Champagne Lumber Co. v. Jahn

168 F. 510 | 7th Cir. | 1909

BAKER, Circuit Judge

(after stating the facts as above). As equity looks beyond form to substance, the first thing to observe is that a corporation is an instrument by means of which individuals upon an agreed capital do an agreed business, with limited personal -liability; that Stewart and Alexander and the other stockholders were in reality Nybaek’s adversaries in the action at law; and that Stewart and Alexander, with corporate assets in their hands, are in no better position than the corporation itself to challenge appellee’s prima facie right to the action of the chancellor in aid of the execution.

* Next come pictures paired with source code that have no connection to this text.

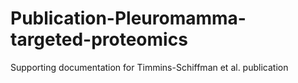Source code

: # Publication-Pleuromamma-targeted-proteomics
Supporting documentation for Timmins-Schiffman et al. publication
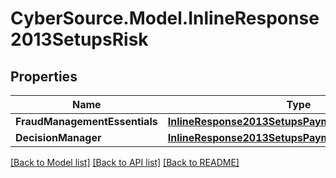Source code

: # CyberSource.Model.InlineResponse2013SetupsRisk
## Properties

Name | Type | Description | Notes
------------ | ------------- | ------------- | -------------
**FraudManagementEssentials** | [**InlineResponse2013SetupsPaymentsCardProcessing**](InlineResponse2013SetupsPaymentsCardProcessing.md) |  | [optional] 
**DecisionManager** | [**InlineResponse2013SetupsPaymentsCardProcessing**](InlineResponse2013SetupsPaymentsCardProcessing.md) |  | [optional] 

[[Back to Model list]](../README.md#documentation-for-models) [[Back to API list]](../README.md#documentation-for-api-endpoints) [[Back to README]](../README.md)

Appellants say that appellee, by noticing the cause for hearing on bill and answer, confessed that the judgment at law was obtained by means of perjury on the part of Nybaek. Such notice was rather an assertion by appellee that appellants were barred by the adjudication on the law side of the court from requiring appellee to relitigate the truth of the original declaration. The subject-matter of the alleged perjury as set out in the seventh paragraph of the answer was the subject-matter of Nyback’s alleged cause of action. This subject-matter had been litigated to an end on the law side. A motion for a new trial on account of newly discovered evidence had been made and overruled. In the present answer there is no disclosure of any further newly discovered evidence; there is no showing of any act on the part of Nybaek which misled appellants into not preparing to make a complete defense; in short, the answer fails to exhibit to the court on the equity side a single contention with respect to the justice of the original cause of action, or a single item of evidence in support of *514the defense that was not considered and acted upon by the court on the law side. And so, under the authority of United States v. Throckmorton, 98 U. S. 61, 25 L. Ed. 93, appellants virtually confess that their showing would be insufficient to warrant any affirmative relief against the judgment'or against an execution thereon. But they contend that this same showing is enough to prevent a court of equity from granting any relief to appellee. If the contention is sound, a new way to defeat judgments at law would be opened. After a defendant has fully litigated an action at law, so that he cannot get a court of equity to set aside the judgment or enjoin the enforcement of an execution, let him hide his property or convey it to a trustee before a levy can be made; then, when proceedings in aid of the execution are instituted, let him answer that the judgment was obtained by means of the plaintiff’s falsely testifying in support of his claim; and thereby the judgment is rendered worthless, for if the plaintiff demurs he is beaten, and if he replies and wins he gets his money, not by virtue of the judgment, but by means of the new litigation. We are not disposed to hold that a court of equity can be so used.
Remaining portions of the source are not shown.